What this task involves – Give back every line of the material below exactly, but no images.

Records shown –
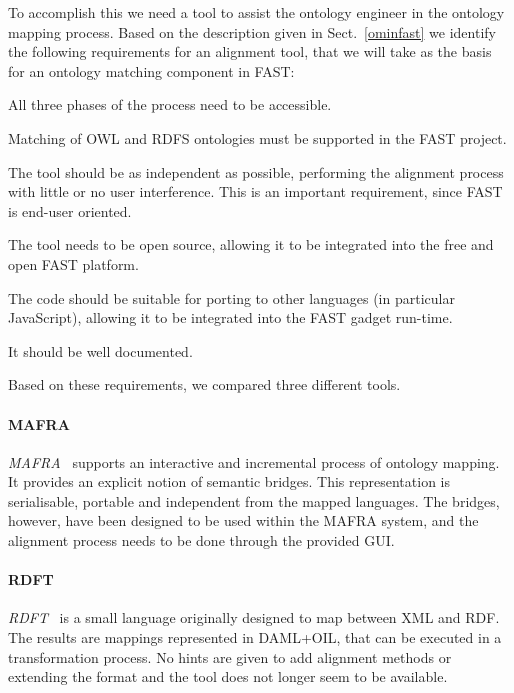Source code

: To accomplish this we need a tool to assist the ontology engineer in the ontology mapping process.
Based on the description given in Sect.~\ref{ominfast} we identify the following requirements for an alignment tool, that we will take as the basis for an ontology matching component in FAST:
\begin{inparaenum}[(i)]
\item All three phases of the process need to be accessible.
\item Matching of OWL and RDFS ontologies must be supported in the FAST project.
\item The tool should be as independent as possible, performing the alignment process with little or no user interference. This is an important requirement, since FAST is end-user oriented.
\item The tool needs to be open source, allowing it to be integrated into the free and open FAST platform.
\item The code should be suitable for porting to other languages (in particular JavaScript), allowing it to be integrated into the FAST gadget run-time.
\item It should be well documented.
\end{inparaenum}

Based on these requirements, we compared three different tools. 
\paragraph{MAFRA} \emph{MAFRA}~\cite{maedche2002mafra} supports an interactive and incremental process of ontology mapping. It provides an explicit notion of semantic bridges. This representation is serialisable, portable and independent from the mapped languages. The bridges, however, have been designed to be used within the MAFRA system, and the alignment process needs to be done through the provided GUI. 

\paragraph{RDFT} \emph{RDFT}~\cite{omelayenko2002rdft} is a small language originally designed to map between XML and RDF. The results are mappings represented in DAML+OIL, that can be executed in a transformation process. No hints are given to add alignment methods or extending the format and the tool does not longer seem to be available.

The completed task –
Source code

: To accomplish this we need a tool to assist the ontology engineer in the ontology mapping process.
Based on the description given in Sect.~\ref{ominfast} we identify the following requirements for an alignment tool, that we will take as the basis for an ontology matching component in FAST:
\begin{inparaenum}[(i)]
\item All three phases of the process need to be accessible.
\item Matching of OWL and RDFS ontologies must be supported in the FAST project.
\item The tool should be as independent as possible, performing the alignment process with little or no user interference. This is an important requirement, since FAST is end-user oriented.
\item The tool needs to be open source, allowing it to be integrated into the free and open FAST platform.
\item The code should be suitable for porting to other languages (in particular JavaScript), allowing it to be integrated into the FAST gadget run-time.
\item It should be well documented.
\end{inparaenum}

Based on these requirements, we compared three different tools. 
\paragraph{MAFRA} \emph{MAFRA}~\cite{maedche2002mafra} supports an interactive and incremental process of ontology mapping. It provides an explicit notion of semantic bridges. This representation is serialisable, portable and independent from the mapped languages. The bridges, however, have been designed to be used within the MAFRA system, and the alignment process needs to be done through the provided GUI. 

\paragraph{RDFT} \emph{RDFT}~\cite{omelayenko2002rdft} is a small language originally designed to map between XML and RDF. The results are mappings represented in DAML+OIL, that can be executed in a transformation process. No hints are given to add alignment methods or extending the format and the tool does not longer seem to be available.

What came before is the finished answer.